What needs to be done: Whenever a line of the entries below holds the string "data", copy that line and return it.

(Beginning of Exercise inputs)

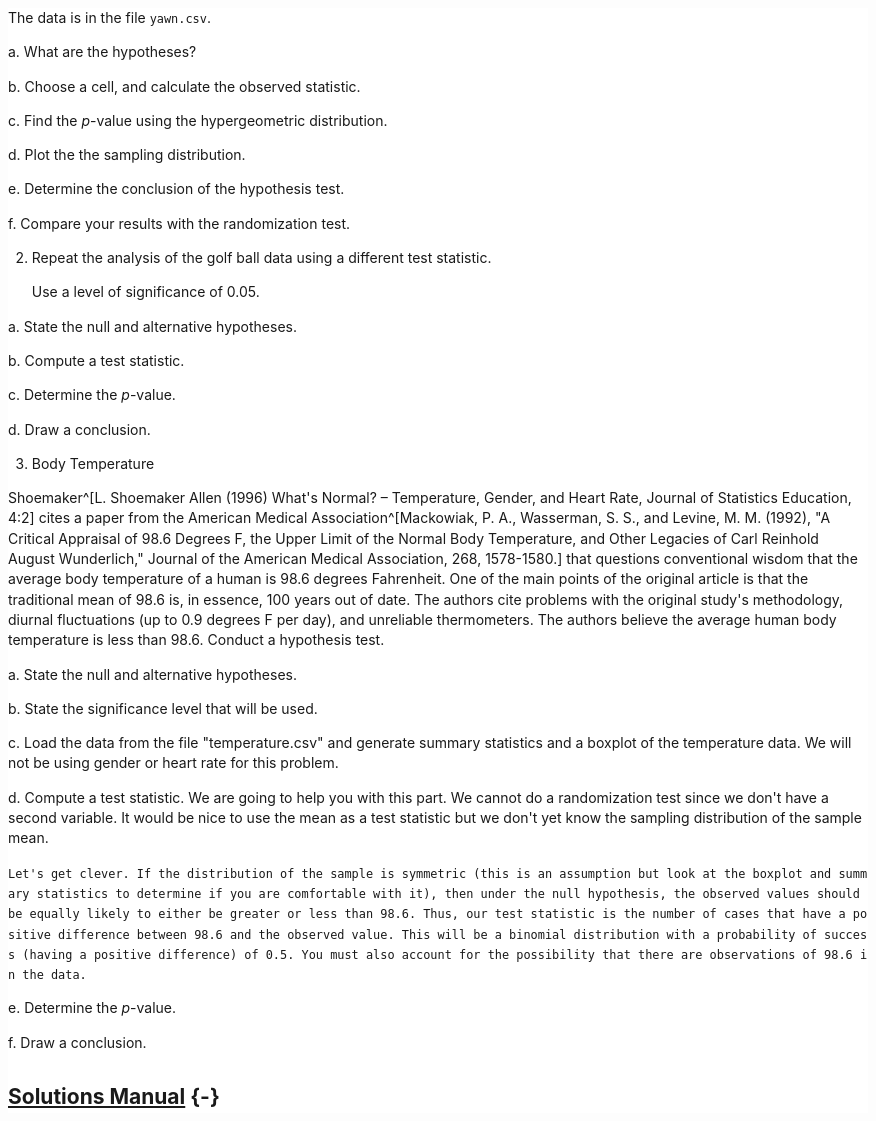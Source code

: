 The data is in the file `yawn.csv`.

a. What are the hypotheses?   

b. Choose a cell, and calculate the observed statistic.  

c. Find the $p$-value using the hypergeometric distribution.  

d. Plot the the sampling distribution.  

e. Determine the conclusion of the hypothesis test.  

f. Compare your results with the randomization test.  


2. Repeat the analysis of the golf ball data using a different test statistic.

    Use a level of significance of 0.05.

a. State the null and alternative hypotheses.  

b. Compute a test statistic.  

c. Determine the $p$-value.  

d. Draw a conclusion.  


3. Body Temperature

Shoemaker^[L. Shoemaker Allen (1996) What's Normal? – Temperature, Gender, and Heart Rate, Journal of Statistics Education, 4:2] cites a paper from the American Medical Association^[Mackowiak, P. A., Wasserman, S. S., and Levine, M. M. (1992), "A Critical Appraisal of 98.6 Degrees F, the Upper Limit of the Normal Body Temperature, and Other Legacies of Carl Reinhold August Wunderlich," Journal of the American Medical Association, 268, 1578-1580.] that questions conventional wisdom that the average body temperature of a human is 98.6 degrees Fahrenheit. One of the main points of the original article is that the traditional mean of 98.6 is, in essence, 100 years out of date. The authors cite problems with the original study's methodology, diurnal fluctuations (up to 0.9 degrees F per day), and unreliable thermometers. The authors believe the average human body temperature is less than 98.6. Conduct a hypothesis test.   

a. State the null and alternative hypotheses.  

b. State the significance level that will be used.  

c. Load the data from the file "temperature.csv" and generate summary statistics and a boxplot of the temperature data. We will not be using gender or heart rate for this problem.  

d. Compute a test statistic. We are going to help you with this part. We cannot do a randomization test since we don't have a second variable. It would be nice to use the mean as a test statistic but we don't yet know the sampling distribution of the sample mean.  

    Let's get clever. If the distribution of the sample is symmetric (this is an assumption but look at the boxplot and summary statistics to determine if you are comfortable with it), then under the null hypothesis, the observed values should be equally likely to either be greater or less than 98.6. Thus, our test statistic is the number of cases that have a positive difference between 98.6 and the observed value. This will be a binomial distribution with a probability of success (having a positive difference) of 0.5. You must also account for the possibility that there are observations of 98.6 in the data.

e. Determine the $p$-value.  

f. Draw a conclusion.  


## [Solutions Manual](https://ds-usafa.github.io/CPS-Solutions-Manual/HYPTESTDIST.html) {-}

(End of Exercise inputs)

Answer space:
: The data is in the file `yawn.csv`.
2. Repeat the analysis of the golf ball data using a different test statistic.
c. Load the data from the file "temperature.csv" and generate summary statistics and a boxplot of the temperature data. We will not be using gender or heart rate for this problem.  
    Let's get clever. If the distribution of the sample is symmetric (this is an assumption but look at the boxplot and summary statistics to determine if you are comfortable with it), then under the null hypothesis, the observed values should be equally likely to either be greater or less than 98.6. Thus, our test statistic is the number of cases that have a positive difference between 98.6 and the observed value. This will be a binomial distribution with a probability of success (having a positive difference) of 0.5. You must also account for the possibility that there are observations of 98.6 in the data.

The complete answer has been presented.